#### [WHAT THE EXERCISE ASKS]
List every line below containing "emph".

**** ENTRIES PROVIDED ****

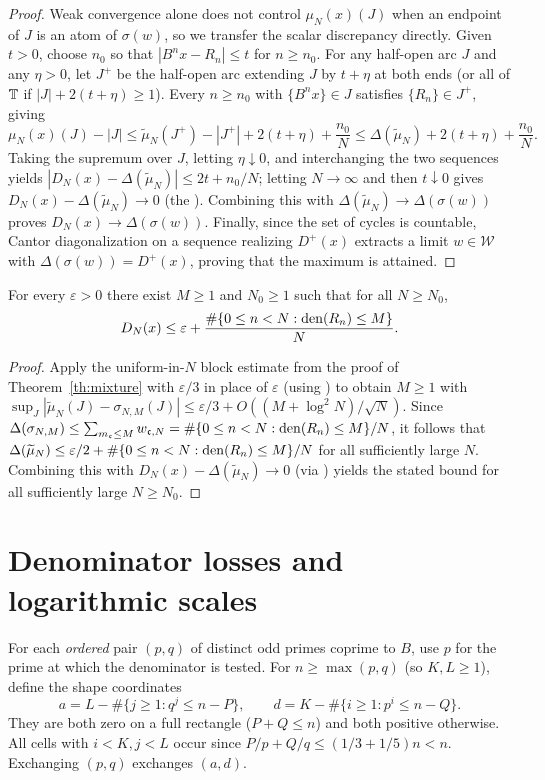 \documentclass[11pt]{article}
\begin{document}
\begin{proof}
Weak convergence alone does not control $\mu_N(x)(J)$ when an endpoint of $J$ is an atom of $\sigma(w)$, so we transfer the scalar discrepancy directly. Given $t>0$, choose $n_0$ so that $|B^n x-R_n|\le t$ for $n\ge n_0$. For any half-open arc $J$ and any $\eta>0$, let $J^+$ be the half-open arc extending $J$ by $t+\eta$ at both ends (or all of $\mathbb T$ if $|J|+2(t+\eta)\ge1$). Every $n\ge n_0$ with $\{B^n x\}\in J$ satisfies $\{R_n\}\in J^+$, giving
\[
 \mu_N(x)(J)-|J|\le \widetilde\mu_N(J^+)-|J^+|+2(t+\eta)+\frac{n_0}N
 \le \Delta(\widetilde\mu_N)+2(t+\eta)+\frac{n_0}N.
\]
Taking the supremum over $J$, letting $\eta\downarrow0$, and interchanging the two sequences yields $|D_N(x)-\Delta(\widetilde\mu_N)|\le 2t+n_0/N$; letting $N\to\infty$ and then $t\downarrow0$ gives $D_N(x)-\Delta(\widetilde\mu_N)\to0$ (the ). Combining this with $\Delta(\widetilde\mu_N)\to\Delta(\sigma(w))$ proves $D_N(x)\to\Delta(\sigma(w))$. Finally, since the set of cycles is countable, Cantor diagonalization on a sequence realizing $D^+(x)$ extracts a limit $w\in\mathcal W$ with $\Delta(\sigma(w))=D^+(x)$, proving that the maximum is attained.
\end{proof}

\begin{lemma}\label{lem:uniform}
For every $\varepsilon>0$ there exist $M\ge1$ and $N_0\ge1$ such that for all $N\ge N_0$,
\[
 D_N(x)\le \varepsilon+\frac{\#\{0\le n<N:\operatorname{den}(R_n)\le M\}}{N}.
\]
\end{lemma}
\begin{proof}
Apply the uniform-in-$N$ block estimate from the proof of Theorem~\ref{th:mixture} with $\varepsilon/3$ in place of $\varepsilon$ (using ) to obtain $M\ge1$ with $\sup_J|\widetilde\mu_N(J)-\sigma_{N,M}(J)|\le\varepsilon/3+O((M+\log^2 N)/\sqrt N)$. Since $\Delta(\sigma_{N,M})\le\sum_{m_{\mathfrak c}\le M}w_{\mathfrak c,N}=\#\{0\le n<N:\operatorname{den}(R_n)\le M\}/N$, it follows that $\Delta(\widetilde\mu_N)\le\varepsilon/2+\#\{0\le n<N:\operatorname{den}(R_n)\le M\}/N$ for all sufficiently large $N$. Combining this with $D_N(x)-\Delta(\widetilde\mu_N)\to0$ (via ) yields the stated bound for all sufficiently large $N\ge N_0$.
\end{proof}

\section{Denominator losses and logarithmic scales}\label{sec:local}
For each \emph{ordered} pair $(p,q)$ of distinct odd primes coprime to $B$, use $p$ for the prime at which the denominator is tested. For $n\ge\max(p,q)$ (so $K,L\ge1$), define the shape coordinates
\[
 a=L-\#\{j\ge1: q^j\le n-P\},\qquad
 d=K-\#\{i\ge1: p^i\le n-Q\}.
\]
They are both zero on a full rectangle ($P+Q\le n$) and both positive otherwise. All cells with $i<K,j<L$ occur since $P/p+Q/q\le(1/3+1/5)n<n$. Exchanging $(p,q)$ exchanges $(a,d)$.
\end{document}
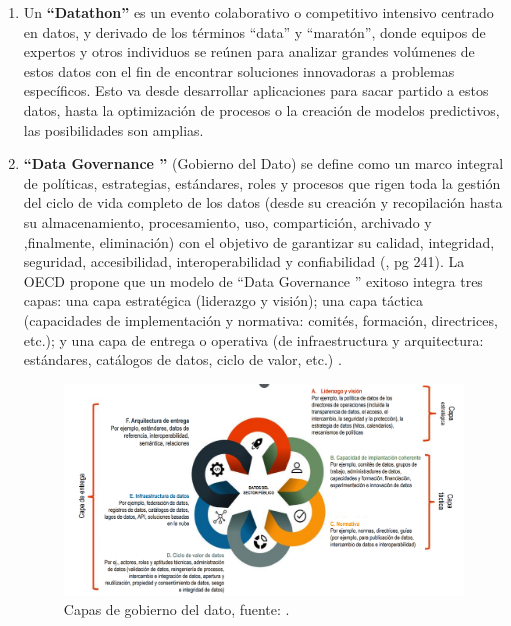 \begin{enumerate}
	\item Un \textbf{``Datathon''} \label{def7} \citep{Datathon2016Anslow} es un evento colaborativo o competitivo intensivo centrado en datos, y derivado de los términos ``data'' y ``maratón'', donde equipos de expertos y otros individuos se reúnen para analizar grandes volúmenes de estos datos con el fin de encontrar soluciones innovadoras a problemas específicos. Esto va desde desarrollar aplicaciones para sacar partido a estos datos, hasta la optimización de procesos o la creación de modelos predictivos, las posibilidades son amplias. \\
	
	\item \textbf{``Data Governance ''} \label{def10} (Gobierno del Dato) se define como un marco integral de políticas, estrategias, estándares, roles y procesos que rigen toda la gestión del ciclo de vida completo de los datos (desde su creación y recopilación hasta su almacenamiento, procesamiento, uso, compartición, archivado y ,finalmente, eliminación) con el objetivo de garantizar su calidad, integridad, seguridad, accesibilidad, interoperabilidad y confiabilidad (\cite{HerreraCapriz2024}, pg 241). La OECD propone que un modelo de ``Data Governance '' exitoso integra tres capas: una capa estratégica (liderazgo y visión); una capa táctica (capacidades de implementación y normativa: comités, formación, directrices, etc.); y una capa de entrega o operativa (de infraestructura y arquitectura: estándares, catálogos de datos, ciclo de valor, etc.) \citep{OECD2019}.
			
	\begin{figure}[!tbp]
		\begin{center}
			\includegraphics[scale=0.3]{Imagenes/Bitmap/data_gobernance.png} 
			\caption{Capas de gobierno del dato, fuente: \citep{OECD2019}.}
		\end{center}
	\end{figure}
	

\end{enumerate}
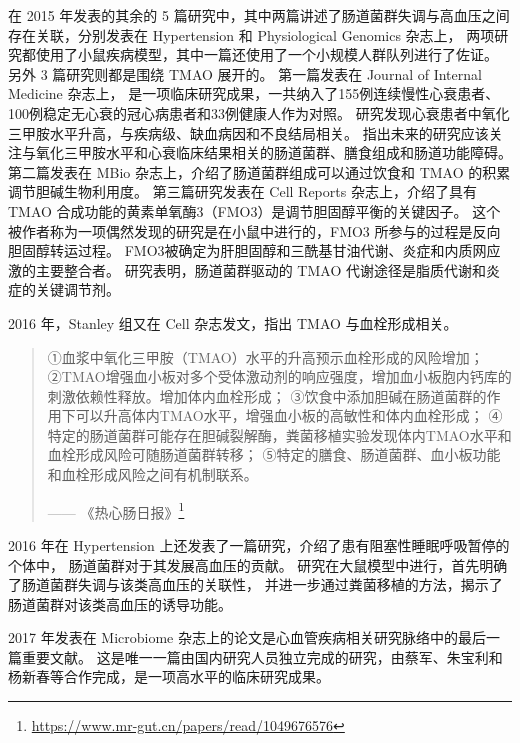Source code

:\documentclass[]{ctexbook}
\renewcommand{\href}[2]{#2\footnote{\url{#1}}}
\begin{document}
在 2015 年发表的其余的 5 篇研究中，其中两篇讲述了肠道菌群失调与高血压之间存在关联\citep[\citet{yangtaoGutDysbiosisLinked2015}]{mellEvidenceLinkGut2015}，分别发表在 Hypertension 和 Physiological Genomics 杂志上，
两项研究都使用了小鼠疾病模型，其中一篇还使用了一个小规模人群队列进行了佐证。
另外 3 篇研究则都是围绕 TMAO 展开的。
第一篇发表在 Journal of Internal Medicine 杂志上\citep{troseidMicrobiotadependentMetaboliteTrimethylamineNoxide2015}，
是一项临床研究成果，一共纳入了155例连续慢性心衰患者、100例稳定无心衰的冠心病患者和33例健康人作为对照。
研究发现心衰患者中氧化三甲胺水平升高，与疾病级、缺血病因和不良结局相关。
指出未来的研究应该关注与氧化三甲胺水平和心衰临床结果相关的肠道菌群、膳食组成和肠道功能障碍。
第二篇发表在 MBio 杂志上，介绍了肠道菌群组成可以通过饮食和 TMAO 的积累调节胆碱生物利用度\citep{romanoIntestinalMicrobiotaComposition2015}。
第三篇研究发表在 Cell Reports 杂志上，介绍了具有 TMAO 合成功能的黄素单氧酶3（FMO3）是调节胆固醇平衡的关键因子\citep{warrierTMAOGeneratingEnzymeFlavin2015}。
这个被作者称为一项偶然发现的研究是在小鼠中进行的，FMO3 所参与的过程是反向胆固醇转运过程。
FMO3被确定为肝胆固醇和三酰基甘油代谢、炎症和内质网应激的主要整合者。
研究表明，肠道菌群驱动的 TMAO 代谢途径是脂质代谢和炎症的关键调节剂。

2016 年，Stanley 组又在 Cell 杂志发文，指出 TMAO 与血栓形成相关\citep{zhuGutMicrobialMetabolite2016}。

\begin{quote}
①血浆中氧化三甲胺（TMAO）水平的升高预示血栓形成的风险增加；
②TMAO增强血小板对多个受体激动剂的响应强度，增加血小板胞内钙库的刺激依赖性释放。增加体内血栓形成；
③饮食中添加胆碱在肠道菌群的作用下可以升高体内TMAO水平，增强血小板的高敏性和体内血栓形成；
④特定的肠道菌群可能存在胆碱裂解酶，粪菌移植实验发现体内TMAO水平和血栓形成风险可随肠道菌群转移；
⑤特定的膳食、肠道菌群、血小板功能和血栓形成风险之间有机制联系。
\begin{flushright}------ \href{https://www.mr-gut.cn/papers/read/1049676576}{《热心肠日报》}\end{flushright}
\end{quote}

2016 年在 Hypertension 上还发表了一篇研究，介绍了患有阻塞性睡眠呼吸暂停的个体中，
肠道菌群对于其发展高血压的贡献\citep{durgandavidj.RoleGutMicrobiome2016}。
研究在大鼠模型中进行，首先明确了肠道菌群失调与该类高血压的关联性，
并进一步通过粪菌移植的方法，揭示了肠道菌群对该类高血压的诱导功能。

2017 年发表在 Microbiome 杂志上的论文是心血管疾病相关研究脉络中的最后一篇重要文献。
这是唯一一篇由国内研究人员独立完成的研究，由蔡军、朱宝利和杨新春等合作完成，是一项高水平的临床研究成果。
\end{document}
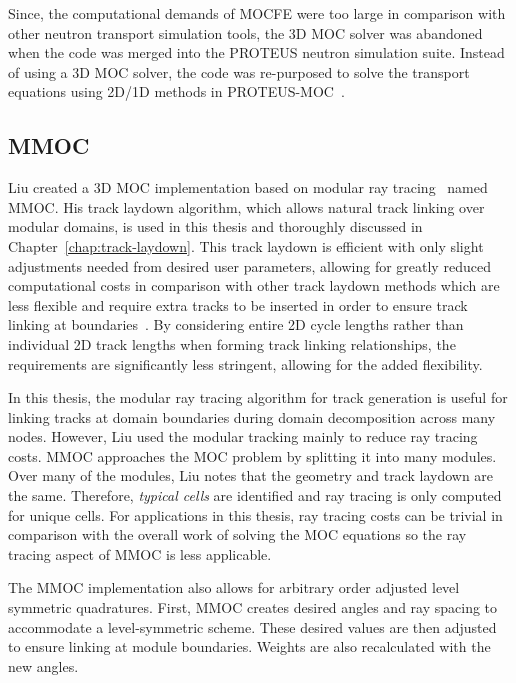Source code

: Since, the computational demands of MOCFE were too large in comparison with other neutron transport simulation tools, the 3D \ac{MOC} solver was abandoned when the code was merged into the PROTEUS neutron simulation suite. Instead of using a 3D \ac{MOC} solver, the code was re-purposed to solve the transport equations using 2D/1D methods in PROTEUS-MOC~\cite{proteus}.

\subsection{MMOC}
\label{sec:mmoc}

Liu created a 3D \ac{MOC} implementation based on modular ray tracing~\cite{liu_mrt} named MMOC. His track laydown algorithm, which allows natural track linking over modular domains, is used in this thesis and thoroughly discussed in Chapter~\ref{chap:track-laydown}. This track laydown is efficient with only slight adjustments needed from desired user parameters, allowing for greatly reduced computational costs in comparison with other track laydown methods which are less flexible and require extra tracks to be inserted in order to ensure track linking at boundaries~\cite{shaner-laydown}. By considering entire 2D cycle lengths rather than individual 2D track lengths when forming track linking relationships, the requirements are significantly less stringent, allowing for the added flexibility.

In this thesis, the modular ray tracing algorithm for track generation is useful for linking tracks at domain boundaries during domain decomposition across many nodes. However, Liu used the modular tracking mainly to reduce ray tracing costs. MMOC approaches the \ac{MOC} problem by splitting it into many modules. Over many of the modules, Liu notes that the geometry and track laydown are the same. Therefore, \textit{typical cells} are identified and ray tracing is only computed for unique cells. For applications in this thesis, ray tracing costs can be trivial in comparison with the overall work of solving the \ac{MOC} equations so the ray tracing aspect of MMOC is less applicable.

The MMOC implementation also allows for arbitrary order adjusted level symmetric quadratures. First, MMOC creates desired angles and ray spacing to accommodate a level-symmetric scheme. These desired values are then adjusted to ensure linking at module boundaries. Weights are also recalculated with the new angles.

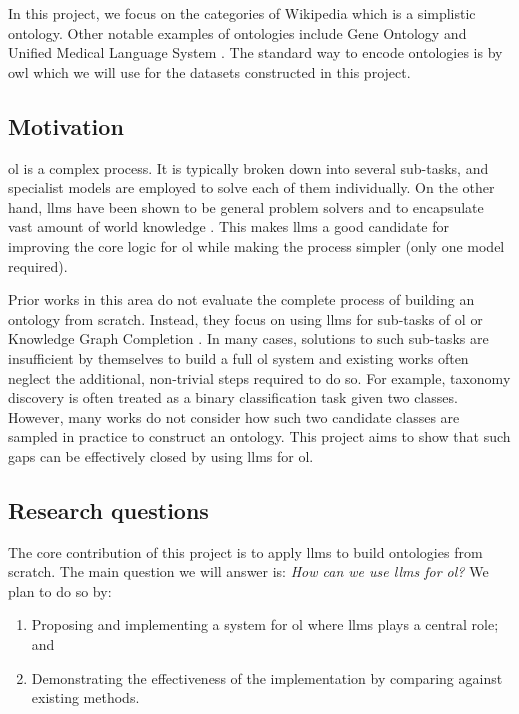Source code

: In this project, we focus on the categories of Wikipedia which is a simplistic ontology. Other notable examples of ontologies include Gene Ontology \citep{gene-ontology} and Unified Medical Language System \citep{umls}. The standard way to encode ontologies is by \gls{owl} which we will use for the datasets constructed in this project.

\subsection*{Motivation}

\gls{ol} is a complex process. It is typically broken down into several sub-tasks, and specialist models are employed to solve each of them individually. On the other hand, \gls{llm}s have been shown to be general problem solvers \citep{gpt3} and to encapsulate vast amount of world knowledge \citep{llm-knowledge-base}. This makes \gls{llm}s a good candidate for improving the core logic for \gls{ol} while making the process simpler (only one model required).

Prior works in this area do not evaluate the complete process of building an ontology from scratch. Instead, they focus on using \gls{llm}s for sub-tasks of \gls{ol} \citep{llms4ol} or Knowledge Graph Completion \citep{yao2023exploring,cabot2021rebel}. In many cases, solutions to such sub-tasks are insufficient by themselves to build a full \gls{ol} system and existing works often neglect the additional, non-trivial steps required to do so. For example, taxonomy discovery is often treated as a binary classification task given two classes. However, many works do not consider how such two candidate classes are sampled in practice to construct an ontology. This project aims to show that such gaps can be effectively closed by using \gls{llm}s for \gls{ol}.

\subsection*{Research questions}

The core contribution of this project is to apply \gls{llm}s to build ontologies from scratch. The main question we will answer is: \emph{How can we use \gls{llm}s for \gls{ol}?} We plan to do so by:
\begin{enumerate}
    \item Proposing and implementing a system for \gls{ol} where \gls{llm}s plays a central role; and
    \item Demonstrating the effectiveness of the implementation by comparing against existing methods.
\end{enumerate}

****

#### [TASK RESPONSE]
For each \emph{ordered} pair $(p,q)$ of distinct odd primes coprime to $B$, use $p$ for the prime at which the denominator is tested. For $n\ge\max(p,q)$ (so $K,L\ge1$), define the shape coordinates
The core contribution of this project is to apply \gls{llm}s to build ontologies from scratch. The main question we will answer is: \emph{How can we use \gls{llm}s for \gls{ol}?} We plan to do so by:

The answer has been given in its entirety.